[SPARK-34882][SQL] Replace if with filter clause in RewriteDistinctAggregates

### What changes were proposed in this pull request? Replaced the `agg(if (('gid = 1)) 'cat1 else null)` pattern in `RewriteDistinctAggregates` with `agg('cat1) FILTER (WHERE 'gid = 1)` ### Why are the changes needed? For aggregate functions, that do not ignore NULL values (`First`, `Last` or `UDAF`s) the current approach can return wrong results. In the added UT there are no nulls in the input `testData`. The query returned `Row(0, 1, 0, 51, 100)` before this PR. ### Does this PR introduce _any_ user-facing change? Bugfix ### How was this patch tested? UT Closes #31983 from tanelk/SPARK-34882_distinct_agg_filter. Lead-authored-by: Tanel Kiis <tanel.kiis@gmail.com> Co-authored-by: tanel.kiis@gmail.com <tanel.kiis@gmail.com> Signed-off-by: Takeshi Yamamuro <yamamuro@apache.org>
2021-04-01 07:42:53 +09:00 · 2021-04-01 07:42:53 +09:00 · 90f2d4d9cf
parent 3951e3371a
commit 90f2d4d9cf
2 changed files with 49 additions and 27 deletions
--- a/sql/catalyst/src/main/scala/org/apache/spark/sql/catalyst/optimizer/RewriteDistinctAggregates.scala
+++ b/sql/catalyst/src/main/scala/org/apache/spark/sql/catalyst/optimizer/RewriteDistinctAggregates.scala
@ -59,9 +59,9 @@ import org.apache.spark.sql.types.IntegerType
 * {{{
 * Aggregate(
 *    key = ['key]
- *    functions = [count(if (('gid = 1)) 'cat1 else null),
- *                 count(if (('gid = 2)) 'cat2 else null),
- *                 first(if (('gid = 0)) 'total else null) ignore nulls]
+ *    functions = [count('cat1) FILTER (WHERE 'gid = 1),
+ *                 count('cat2) FILTER (WHERE 'gid = 2),
+ *                 first('total) ignore nulls FILTER (WHERE 'gid = 0)]
 *    output = ['key, 'cat1_cnt, 'cat2_cnt, 'total])
 *   Aggregate(
 *      key = ['key, 'cat1, 'cat2, 'gid]
@ -102,9 +102,9 @@ import org.apache.spark.sql.types.IntegerType
 * {{{
 * Aggregate(
 *    key = ['key]
- *    functions = [count(if (('gid = 1)) 'cat1 else null),
- *                 count(if (('gid = 2)) 'cat2 else null),
- *                 first(if (('gid = 0)) 'total else null) ignore nulls]
+ *    functions = [count('cat1) FILTER (WHERE 'gid = 1),
+ *                 count('cat2) FILTER (WHERE 'gid = 2),
+ *                 first('total) ignore nulls FILTER (WHERE 'gid = 0)]
 *    output = ['key, 'cat1_cnt, 'cat2_cnt, 'total])
 *   Aggregate(
 *      key = ['key, 'cat1, 'cat2, 'gid]
@ -145,9 +145,9 @@ import org.apache.spark.sql.types.IntegerType
 * {{{
 * Aggregate(
 *    key = ['key]
- *    functions = [count(if (('gid = 1) and 'max_cond1) 'cat1 else null),
- *                 count(if (('gid = 2) and 'max_cond2) 'cat2 else null),
- *                 first(if (('gid = 0)) 'total else null) ignore nulls]
+ *    functions = [count('cat1) FILTER (WHERE 'gid = 1 and 'max_cond1),
+ *                 count('cat2) FILTER (WHERE 'gid = 2 and 'max_cond2),
+ *                 first('total) ignore nulls FILTER (WHERE 'gid = 0)]
 *    output = ['key, 'cat1_cnt, 'cat2_cnt, 'total])
 *   Aggregate(
 *      key = ['key, 'cat1, 'cat2, 'gid]
@ -242,14 +242,6 @@ object RewriteDistinctAggregates extends Rule[LogicalPlan] {
      }
      val groupByAttrs = groupByMap.map(_._2)

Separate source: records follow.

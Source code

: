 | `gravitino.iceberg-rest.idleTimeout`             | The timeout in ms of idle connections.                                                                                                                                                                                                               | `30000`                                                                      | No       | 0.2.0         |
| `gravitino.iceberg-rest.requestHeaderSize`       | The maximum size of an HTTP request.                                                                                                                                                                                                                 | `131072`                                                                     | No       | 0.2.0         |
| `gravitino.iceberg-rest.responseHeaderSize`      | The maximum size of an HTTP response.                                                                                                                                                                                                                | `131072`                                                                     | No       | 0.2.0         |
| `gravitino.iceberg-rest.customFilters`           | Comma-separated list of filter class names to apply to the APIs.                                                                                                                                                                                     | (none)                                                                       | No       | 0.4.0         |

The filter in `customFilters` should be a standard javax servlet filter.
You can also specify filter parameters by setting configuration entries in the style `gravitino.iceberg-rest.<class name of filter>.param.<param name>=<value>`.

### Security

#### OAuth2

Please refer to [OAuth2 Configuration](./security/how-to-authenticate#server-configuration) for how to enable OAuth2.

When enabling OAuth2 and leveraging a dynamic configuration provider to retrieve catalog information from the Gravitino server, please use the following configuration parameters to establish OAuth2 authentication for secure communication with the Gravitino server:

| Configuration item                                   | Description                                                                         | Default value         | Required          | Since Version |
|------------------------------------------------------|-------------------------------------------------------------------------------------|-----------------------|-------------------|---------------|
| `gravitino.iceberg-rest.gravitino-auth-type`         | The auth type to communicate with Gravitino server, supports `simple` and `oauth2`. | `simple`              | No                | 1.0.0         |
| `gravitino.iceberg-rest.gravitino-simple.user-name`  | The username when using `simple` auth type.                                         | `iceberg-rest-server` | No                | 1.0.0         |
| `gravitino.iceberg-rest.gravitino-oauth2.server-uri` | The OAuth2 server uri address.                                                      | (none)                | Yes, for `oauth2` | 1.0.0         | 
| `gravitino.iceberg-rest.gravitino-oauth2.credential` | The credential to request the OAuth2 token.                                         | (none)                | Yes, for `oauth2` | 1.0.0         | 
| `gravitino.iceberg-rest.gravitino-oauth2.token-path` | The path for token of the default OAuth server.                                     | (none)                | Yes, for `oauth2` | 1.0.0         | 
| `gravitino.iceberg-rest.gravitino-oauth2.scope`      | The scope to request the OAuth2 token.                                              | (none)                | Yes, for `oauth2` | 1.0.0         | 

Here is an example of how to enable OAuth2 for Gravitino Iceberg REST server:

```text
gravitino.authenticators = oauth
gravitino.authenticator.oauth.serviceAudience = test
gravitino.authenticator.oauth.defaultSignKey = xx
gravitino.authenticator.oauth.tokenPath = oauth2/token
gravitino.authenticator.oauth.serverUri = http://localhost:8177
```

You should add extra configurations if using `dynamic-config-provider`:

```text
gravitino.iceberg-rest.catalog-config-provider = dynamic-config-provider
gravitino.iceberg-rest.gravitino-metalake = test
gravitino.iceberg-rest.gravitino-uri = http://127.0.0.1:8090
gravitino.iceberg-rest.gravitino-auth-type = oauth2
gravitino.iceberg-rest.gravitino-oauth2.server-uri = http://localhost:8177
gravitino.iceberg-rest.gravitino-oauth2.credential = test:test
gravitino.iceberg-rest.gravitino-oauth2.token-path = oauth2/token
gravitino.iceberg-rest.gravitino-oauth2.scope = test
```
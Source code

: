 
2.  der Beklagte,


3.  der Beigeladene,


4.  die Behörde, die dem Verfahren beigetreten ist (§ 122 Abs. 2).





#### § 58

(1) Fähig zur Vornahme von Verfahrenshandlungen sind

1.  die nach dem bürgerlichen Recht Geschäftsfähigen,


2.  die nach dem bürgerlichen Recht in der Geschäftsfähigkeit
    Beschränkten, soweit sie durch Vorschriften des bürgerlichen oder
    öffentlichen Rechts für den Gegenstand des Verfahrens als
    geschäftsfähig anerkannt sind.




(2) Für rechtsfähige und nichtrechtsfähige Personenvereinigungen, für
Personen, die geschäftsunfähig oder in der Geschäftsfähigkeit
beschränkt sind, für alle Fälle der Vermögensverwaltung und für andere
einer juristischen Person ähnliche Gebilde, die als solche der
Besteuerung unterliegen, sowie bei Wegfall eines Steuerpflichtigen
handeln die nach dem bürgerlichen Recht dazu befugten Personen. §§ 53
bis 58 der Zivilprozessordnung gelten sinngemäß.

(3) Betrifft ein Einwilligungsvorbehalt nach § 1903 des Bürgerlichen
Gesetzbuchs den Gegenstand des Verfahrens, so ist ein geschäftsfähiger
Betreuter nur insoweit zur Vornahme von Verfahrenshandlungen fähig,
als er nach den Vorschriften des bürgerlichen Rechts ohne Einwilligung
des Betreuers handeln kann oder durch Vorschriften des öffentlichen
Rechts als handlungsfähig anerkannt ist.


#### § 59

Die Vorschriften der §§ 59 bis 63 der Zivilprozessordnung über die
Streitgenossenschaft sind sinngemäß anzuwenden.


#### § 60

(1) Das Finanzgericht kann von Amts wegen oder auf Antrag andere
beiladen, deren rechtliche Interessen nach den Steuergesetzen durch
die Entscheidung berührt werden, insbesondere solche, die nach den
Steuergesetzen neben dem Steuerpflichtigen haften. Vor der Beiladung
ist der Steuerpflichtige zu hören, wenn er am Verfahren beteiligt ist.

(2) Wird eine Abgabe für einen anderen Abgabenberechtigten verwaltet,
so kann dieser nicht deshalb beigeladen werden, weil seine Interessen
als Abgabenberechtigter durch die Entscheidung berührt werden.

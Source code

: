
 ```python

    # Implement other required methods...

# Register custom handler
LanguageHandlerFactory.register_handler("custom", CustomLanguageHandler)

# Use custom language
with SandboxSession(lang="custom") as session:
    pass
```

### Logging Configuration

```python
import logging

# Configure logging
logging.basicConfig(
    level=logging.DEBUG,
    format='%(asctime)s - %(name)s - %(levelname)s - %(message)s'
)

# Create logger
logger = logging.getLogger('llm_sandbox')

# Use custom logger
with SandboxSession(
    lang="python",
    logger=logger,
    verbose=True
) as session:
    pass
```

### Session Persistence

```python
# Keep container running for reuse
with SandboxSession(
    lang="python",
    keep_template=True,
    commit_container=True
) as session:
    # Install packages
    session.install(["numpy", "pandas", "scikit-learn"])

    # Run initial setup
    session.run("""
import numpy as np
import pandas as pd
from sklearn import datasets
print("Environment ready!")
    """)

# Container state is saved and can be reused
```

-      // Functions used to modify aggregate functions and their inputs.
-      def evalWithinGroup(id: Literal, e: Expression, condition: Option[Expression]) =
-        if (condition.isDefined) {
-          If(And(EqualTo(gid, id), condition.get), e, nullify(e))
-        } else {
-          If(EqualTo(gid, id), e, nullify(e))
-        }
-
      def patchAggregateFunctionChildren(
          af: AggregateFunction)(
          attrs: Expression => Option[Expression]): AggregateFunction = {
@ -294,17 +286,19 @@ object RewriteDistinctAggregates extends Rule[LogicalPlan] {
            val af = e.aggregateFunction
            val condition = e.filter.flatMap(distinctAggFilterAttrLookup.get)
            val naf = if (af.children.forall(_.foldable)) {
-              // If aggregateFunction's children are all foldable, we only put the first child in
-              // distinctAggGroups. So here we only need to rewrite the first child to
-              // `if (gid = ...) ...` or `if (gid = ... and condition) ...`.
-              val firstChild = evalWithinGroup(id, af.children.head, condition)
-              af.withNewChildren(firstChild +: af.children.drop(1)).asInstanceOf[AggregateFunction]
+              af
            } else {
              patchAggregateFunctionChildren(af) { x =>
-                distinctAggChildAttrLookup.get(x).map(evalWithinGroup(id, _, condition))
+                distinctAggChildAttrLookup.get(x)
              }
            }
-            (e, e.copy(aggregateFunction = naf, isDistinct = false, filter = None))
+            val newCondition = if (condition.isDefined) {
+              And(EqualTo(gid, id), condition.get)
+            } else {
+              EqualTo(gid, id)
+            }
+
+            (e, e.copy(aggregateFunction = naf, isDistinct = false, filter = Some(newCondition)))
          }

          (projection ++ filterProjection, operators)
@ -335,9 +329,10 @@ object RewriteDistinctAggregates extends Rule[LogicalPlan] {

        // Select the result of the first aggregate in the last aggregate.
        val result = AggregateExpression(
-          aggregate.First(evalWithinGroup(regularGroupId, operator.toAttribute, None), true),
+          aggregate.First(operator.toAttribute, ignoreNulls = true),
          mode = Complete,
-          isDistinct = false)
+          isDistinct = false,
+          filter = Some(EqualTo(gid, regularGroupId)))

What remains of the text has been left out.